Gold futures edged higher Wednesday, hovering near the $1,500-an-ounce level after pulling back this week from more-than-six-year highs as haven demand dried up on an easing of near-term U.S.-China trade worries and a revival in appetite for stocks.
Gold for December delivery GCZ19, +0.07% on Comex rose 50 cents, or less than 0.1%, to $, 1499.70 an ounce, while December silver SIZ19, +0.13% rose 2.4 cents, or 0.1%, to $18.21 an ounce. Gold, which hit a string of more-than-six-year highs as stocks sold off in August against a backdrop of increased equity market volatility and an escalating U.S.-China trade war, has pulled back this month as equities steadied. Gold is down around 1% so far this week and 1.9% since the end of August.
“So, unless risk appetite turns sour again, or the dollar slumps — say, as a result of hawkish ECB or a very poor U.S. CPI report tomorrow — gold could extend its losses further,” said Fawad Razaqzada, market analyst at Forex.com, in a note, referring to the August consumer-price index.

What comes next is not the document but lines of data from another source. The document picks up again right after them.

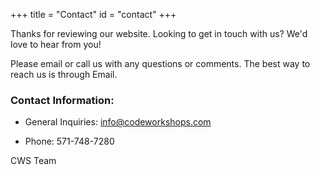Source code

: +++
title = "Contact"
id = "contact"
+++



Thanks for reviewing our website. Looking to get in touch with us? We'd love to hear from you! 

Please email or call us with any questions or comments. 
The best way to reach us is through Email.


### Contact Information:


- General Inquiries: info@codeworkshops.com


- Phone:  571-748-7280


CWS Team
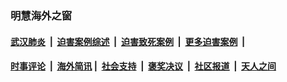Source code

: 
### 明慧海外之窗

####  [武汉肺炎](indexes/365.md?t=04250501) &nbsp;|&nbsp;  [迫害案例综述](indexes/328.md?t=04250501) &nbsp;|&nbsp; [迫害致死案例](indexes/277.md?t=04250501)  &nbsp;|&nbsp; [更多迫害案例](indexes/81.md?t=04250501)  &nbsp;|&nbsp; 
####  [时事评论](indexes/19.md?t=04250501) &nbsp;|&nbsp; [海外简讯](indexes/245.md?t=04250501)&nbsp;|&nbsp;  [社会支持](indexes/140.md?t=04250501) &nbsp;|&nbsp; [褒奖决议](indexes/282.md?t=04250501) &nbsp;|&nbsp; [社区报道](indexes/91.md?t=04250501)  &nbsp;|&nbsp; [天人之间](indexes/78.md?t=04250501) 

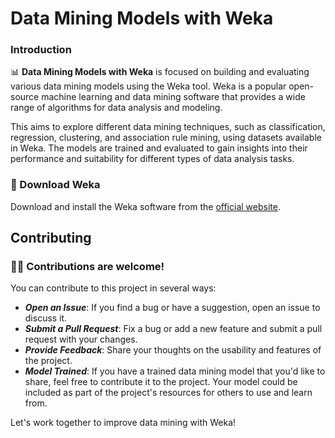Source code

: # Data Mining Models with Weka

### Introduction

📊 **Data Mining Models with Weka** is focused on building and evaluating various data mining models using the Weka tool. Weka is a popular open-source machine learning and data mining software that provides a wide range of algorithms for data analysis and modeling.

This aims to explore different data mining techniques, such as classification, regression, clustering, and association rule mining, using datasets available in Weka. The models are trained and evaluated to gain insights into their performance and suitability for different types of data analysis tasks.

### 🔧 Download Weka
   Download and install the Weka software from the [official website](https://www.cs.waikato.ac.nz/ml/weka/downloading.html).

   ## Contributing

### 🔧📝 Contributions are welcome!

You can contribute to this project in several ways:

- ***Open an Issue***: If you find a bug or have a suggestion, open an issue to discuss it.
- ***Submit a Pull Request***: Fix a bug or add a new feature and submit a pull request with your changes.
- ***Provide Feedback***: Share your thoughts on the usability and features of the project.
- ***Model Trained***: If you have a trained data mining model that you'd like to share, feel free to contribute it to the project. Your model could be included as part of the project's resources for others to use and learn from.

Let's work together to improve data mining with Weka!


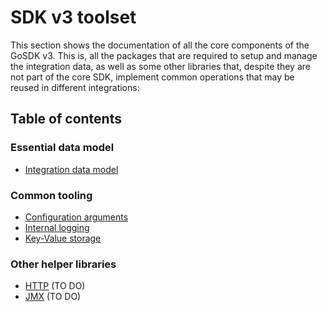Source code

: # SDK v3 toolset

This section shows the documentation of all the core components of the GoSDK v3. This is, all the packages that are
required to setup and manage the integration data, as well as some other libraries that, despite they are not part
of the core SDK, implement common operations that may be reused in different integrations:

## Table of contents

### Essential data model 
* [Integration data model](integration.md)

### Common tooling

* [Configuration arguments](args.md)
* [Internal logging](log.md)
* [Key-Value storage](persist.md)

### Other helper libraries

* [HTTP](http.md) (TO DO) 
* [JMX](jmx.go) (TO DO)
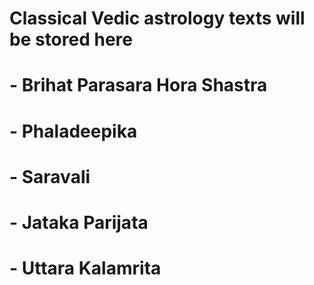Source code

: # Classical Vedic astrology texts will be stored here
# - Brihat Parasara Hora Shastra
# - Phaladeepika
# - Saravali
# - Jataka Parijata
# - Uttara Kalamrita
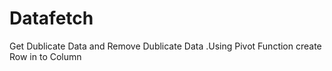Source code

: # Datafetch
Get Dublicate Data and Remove Dublicate Data .Using Pivot Function create Row in to Column
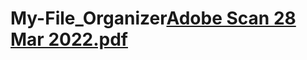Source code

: # My-File_Organizer[Adobe Scan 28 Mar 2022.pdf](https://github.com/JatinBisht2308/My-File-Organizer/files/8361592/Adobe.Scan.28.Mar.2022.pdf)
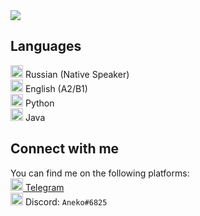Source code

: <img src="https://png.pngtree.com/thumb_back/fw800/background/20190221/ourmid/pngtree-japan-tourism-pink-hand-painted-image_13888.jpg">

## Languages
<img src="https://github.com/buildkite/emojis/raw/main/img-apple-64/1f1f7-1f1fa.png" height="20" width="20"> Russian (Native Speaker)\
<img src="https://github.com/buildkite/emojis/raw/main/img-apple-64/1f1ec-1f1e7.png" height="20" width="20"> English (A2/B1)\
<img src="https://github.com/buildkite/emojis/raw/main/img-buildkite-64/python.png" height="20" width="20"> Python\
<img src="https://github.com/buildkite/emojis/raw/main/img-buildkite-64/java.png" height="20" width="20"> Java

## Connect with me
You can find me on the following platforms:\
[<img src="https://upload.wikimedia.org/wikipedia/commons/thumb/8/83/Telegram_2019_Logo.svg/1200px-Telegram_2019_Logo.svg.png" height="20" width="20"> Telegram](https://t.me/anekobtw)\
<img src="https://sparkcdnwus2.azureedge.net/sparkimageassets/XPDC2RH70K22MN-08afd558-a61c-4a63-9171-d3f199738e9f" height="20" width="20"> Discord: `Aneko#6825`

And gold looks more vulnerable to further weakness than silver, he said, “given the rosier sentiment towards risk assets, with [silver] being supported by its other main use as an industrial material. Hence, or otherwise, the gold-silver ratio has been falling, making silver more appealing (or less attractive to the sellers) in the short term.”
In other metals trading action, December palladium PAZ19, +1.48% rose $8, or 0.5%, to $1,562.10 an ounce, while October platinum PLV19, +1.04% gained $6.30, or 0.7%, to $942.90 an ounce.
December copper HGZ19, -0.27% lost 0.2% to $2.6225 a pound.